Het antibioticagebruik op veehouderijbedrijven in Zuid-Europa is nog erg hoog. Volgens de opstellers van het EMA-rapport komt dat door veelvuldig gebruik van koppelmedicatie. In het rapport staat Nederland in 2014 op plaats 16 van de 29 landen.
Het gemiddelde gebruik van antibiotica bij alle voedselproducerende dieren (inclusief paarden) is in de Europese landen in 2014 met 12 procent gedaald, blijkt uit de gegevens die EMA (European Medicins Agency) jaarlijks op een rij zet. Tenminste dat geldt als Spanje buiten beschouwing wordt gelaten. In dit land is het gebruik in 2014 flink omhoog gegaan door een andere manier van het verzamelen van de gegevens. De EMA gaat er van uit dat dit betekent dat het antibioticagebruik in Spanje in de jaren daarvoor flink is onderschat.
Spanje heeft met 418,8 mg per kilo het hoogste verbruik in Europa, op de voet gevolgd door Cyprus 391,5 mg/kg en Italië 359,9 mg/kg. In deze en andere landen met een hoog verbruik worden nog steeds veel koppelbehandelingen toegepast. Ook het verbruik van de voor de mens belangrijke derde en vierde generatie antibiotica ligt in deze landen nog hoog, net als het gebruik van colistine.
Het gebruik van colistine en de derde en vierde generatie antibiotica ligt in Nederland wel op een laag niveau.
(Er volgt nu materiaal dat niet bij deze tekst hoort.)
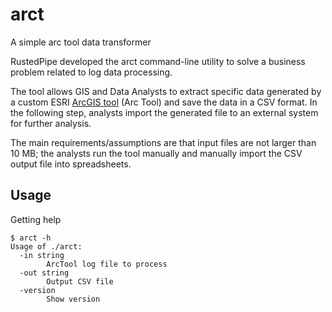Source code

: # arct

A simple arc tool data transformer

RustedPipe developed the arct command-line utility to solve a business problem related to log data processing.

The tool allows GIS and Data Analysts to extract specific data generated by a custom ESRI [ArcGIS tool](https://pro.arcgis.com/en/pro-app/latest/tool-reference/analysis/an-overview-of-the-analysis-toolbox.htm) (Arc Tool) and save the data in a CSV format. In the following step, analysts import the generated file to an external system for further analysis.

The main requirements/assumptions are that input files are not larger than 10 MB; the analysts run the tool manually and manually import the CSV output file into spreadsheets.


## Usage

Getting help

```
$ arct -h
Usage of ./arct:
  -in string
        ArcTool log file to process
  -out string
        Output CSV file
  -version
        Show version
```

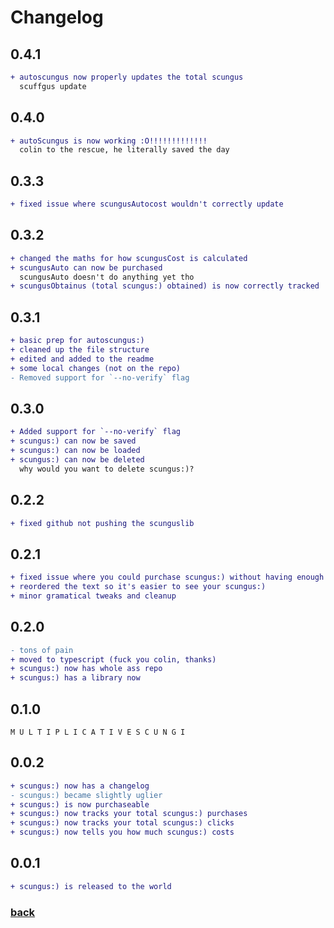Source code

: # Changelog

## 0.4.1

```diff
+ autoscungus now properly updates the total scungus
  scuffgus update
```

## 0.4.0

```diff
+ autoScungus is now working :O!!!!!!!!!!!!!
  colin to the rescue, he literally saved the day
```

## 0.3.3

```diff
+ fixed issue where scungusAutocost wouldn't correctly update
```

## 0.3.2

```diff
+ changed the maths for how scungusCost is calculated
+ scungusAuto can now be purchased
  scungusAuto doesn't do anything yet tho
+ scungusObtainus (total scungus:) obtained) is now correctly tracked
```

## 0.3.1

```diff
+ basic prep for autoscungus:)
+ cleaned up the file structure
+ edited and added to the readme
+ some local changes (not on the repo)
- Removed support for `--no-verify` flag
```

## 0.3.0

```diff
+ Added support for `--no-verify` flag
+ scungus:) can now be saved
+ scungus:) can now be loaded
+ scungus:) can now be deleted
  why would you want to delete scungus:)?
```

## 0.2.2

```diff
+ fixed github not pushing the scunguslib
```

## 0.2.1

```diff
+ fixed issue where you could purchase scungus:) without having enough scungus:)
+ reordered the text so it's easier to see your scungus:)
+ minor gramatical tweaks and cleanup
```

## 0.2.0

```diff
- tons of pain
+ moved to typescript (fuck you colin, thanks)
+ scungus:) now has whole ass repo
+ scungus:) has a library now
```

## 0.1.0

```plaintext
M U L T I P L I C A T I V E S C U N G I
```

## 0.0.2

```diff
+ scungus:) now has a changelog
- scungus:) became slightly uglier
+ scungus:) is now purchaseable
+ scungus:) now tracks your total scungus:) purchases
+ scungus:) now tracks your total scungus:) clicks
+ scungus:) now tells you how much scungus:) costs
```

## 0.0.1

```diff
+ scungus:) is released to the world
```

### [back](https://github.com/voidei/scungusclicker)
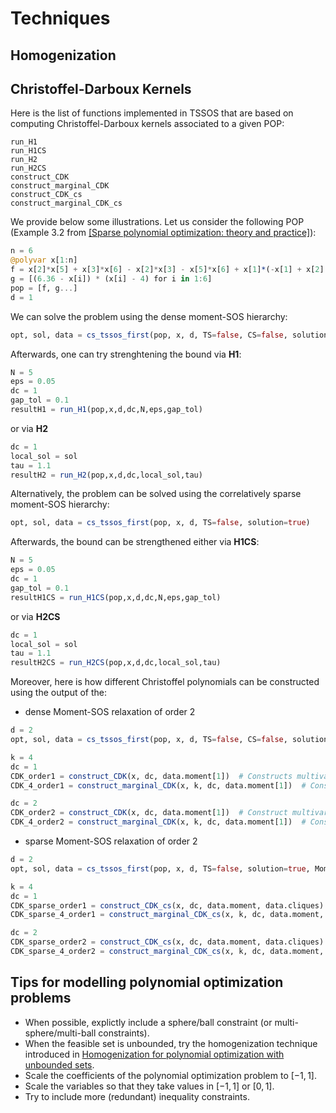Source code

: # Techniques

## Homogenization


## Christoffel-Darboux Kernels

Here is the list of functions implemented in TSSOS that are based on computing Christoffel-Darboux kernels associated to a given POP:

```@docs
run_H1
run_H1CS
run_H2
run_H2CS
construct_CDK
construct_marginal_CDK
construct_CDK_cs
construct_marginal_CDK_cs
```

We provide below some illustrations. 
Let us consider the following POP (Example 3.2 from [[Sparse polynomial optimization: theory and practice]](https://arxiv.org/abs/2208.11158)):
```julia
n = 6
@polyvar x[1:n]
f = x[2]*x[5] + x[3]*x[6] - x[2]*x[3] - x[5]*x[6] + x[1]*(-x[1] + x[2] + x[3] - x[4] + x[5] + x[6])
g = [(6.36 - x[i]) * (x[i] - 4) for i in 1:6]
pop = [f, g...]
d = 1
```
We can solve the problem using the dense moment-SOS hierarchy:
```julia
opt, sol, data = cs_tssos_first(pop, x, d, TS=false, CS=false, solution=true)
```
Afterwards, one can try strenghtening the bound via **H1**:
```julia
N = 5
eps = 0.05
dc = 1
gap_tol = 0.1
resultH1 = run_H1(pop,x,d,dc,N,eps,gap_tol)
```
or via **H2**
```julia
dc = 1
local_sol = sol
tau = 1.1
resultH2 = run_H2(pop,x,d,dc,local_sol,tau)
```
Alternatively, the problem can be solved using the correlatively sparse moment-SOS hierarchy:
```julia
opt, sol, data = cs_tssos_first(pop, x, d, TS=false, solution=true)
```
Afterwards, the bound can be strengthened either via **H1CS**:
```julia
N = 5
eps = 0.05
dc = 1
gap_tol = 0.1
resultH1CS = run_H1CS(pop,x,d,dc,N,eps,gap_tol)
```
or via **H2CS**
```julia
dc = 1
local_sol = sol
tau = 1.1
resultH2CS = run_H2CS(pop,x,d,dc,local_sol,tau)
```

Moreover, here is how different Christoffel polynomials can be constructed using the output of the: 
- dense Moment-SOS relaxation of order 2
```julia
d = 2
opt, sol, data = cs_tssos_first(pop, x, d, TS=false, CS=false, solution=true, Mommat=true)

k = 4
dc = 1
CDK_order1 = construct_CDK(x, dc, data.moment[1])  # Constructs multivariate Christoffel polynomial of order dc=1 (quadratic CDK)
CDK_4_order1 = construct_marginal_CDK(x, k, dc, data.moment[1])  # Constructs marginal Christoffel polynomial, associated to x_4, of order dc=1 

dc = 2
CDK_order2 = construct_CDK(x, dc, data.moment[1])  # Construct multivariate Christoffel polynomial of order dc=2 (quartic CDK)
CDK_4_order2 = construct_marginal_CDK(x, k, dc, data.moment[1])  # Constructs marginal Christoffel polynomial, associated to x_4, of order dc=2 

```
- sparse Moment-SOS relaxation of order 2
```julia
d = 2
opt, sol, data = cs_tssos_first(pop, x, d, TS=false, solution=true, Mommat=true)

k = 4
dc = 1
CDK_sparse_order1 = construct_CDK_cs(x, dc, data.moment, data.cliques)  # Constructs multivariate Christoffel polynomial of order dc=1 for each identified clique.
CDK_sparse_4_order1 = construct_marginal_CDK_cs(x, k, dc, data.moment, data.cliques)  # Constructs marginal Christoffel polynomial, associated to x_4, of order dc=1 

dc = 2
CDK_sparse_order2 = construct_CDK_cs(x, dc, data.moment, data.cliques)  # Constructs multivariate Christoffel polynomial of order dc=2 for each identified clique.
CDK_sparse_4_order2 = construct_marginal_CDK_cs(x, k, dc, data.moment, data.cliques)  # Constructs marginal Christoffel polynomial, associated to x_4, of order dc=2

```

## Tips for modelling polynomial optimization problems
- When possible, explictly include a sphere/ball constraint (or multi-sphere/multi-ball constraints).
- When the feasible set is unbounded, try the homogenization technique introduced in [Homogenization for polynomial optimization with unbounded sets](https://link.springer.com/article/10.1007/s10107-022-01878-5).
- Scale the coefficients of the polynomial optimization problem to $[-1, 1]$.
- Scale the variables so that they take values in $[-1, 1]$ or $[0, 1]$.
- Try to include more (redundant) inequality constraints.
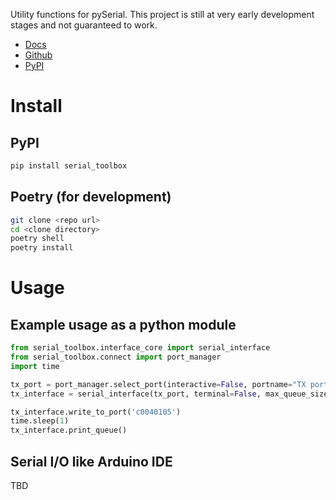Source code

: Utility functions for pySerial. This project is still at very early development stages and not guaranteed to work.
- [Docs](https://serial-toolbox.readthedocs.io)
- [Github](https://github.com/t-sasatani/serial-toolbox)
- [PyPI](https://pypi.org/project/serial_toolbox/)

# Install
## PyPI
```bash
pip install serial_toolbox
```

## Poetry (for development)
```bash
git clone <repo url>
cd <clone directory>
poetry shell
poetry install
```

# Usage
## Example usage as a python module 
```python
from serial_toolbox.interface_core import serial_interface
from serial_toolbox.connect import port_manager
import time

tx_port = port_manager.select_port(interactive=False, portname="TX port", baudrate=9600, timeout=0.1)
tx_interface = serial_interface(tx_port, terminal=False, max_queue_size=200, format='HEX')

tx_interface.write_to_port('c0040105')
time.sleep(1)
tx_interface.print_queue()
```

## Serial I/O like Arduino IDE
TBD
Het totale gebruik van antibiotica bij landbouwhuisdieren komt in Nederland uit op 68,6 mg/kg en daarmee haalt Nederland de zestiende plaats. Onze belangrijkste concurrent Denemarken steekt ons nog de loef af met een negende plaats en een gebruik van 44,1 mg/kg. Wel laten we Duitsland achter ons, dat op een verbruik van 149,3 mg/kg zit.
De Scandinavische landen scoren het allerbeste op het gebied van antibioticagebruik. Noorwegen staat met 3,1 mg/kg op plaats één gevolgd door IJsland (5,2 g/kg) en Zweden (11,5 mg/kg).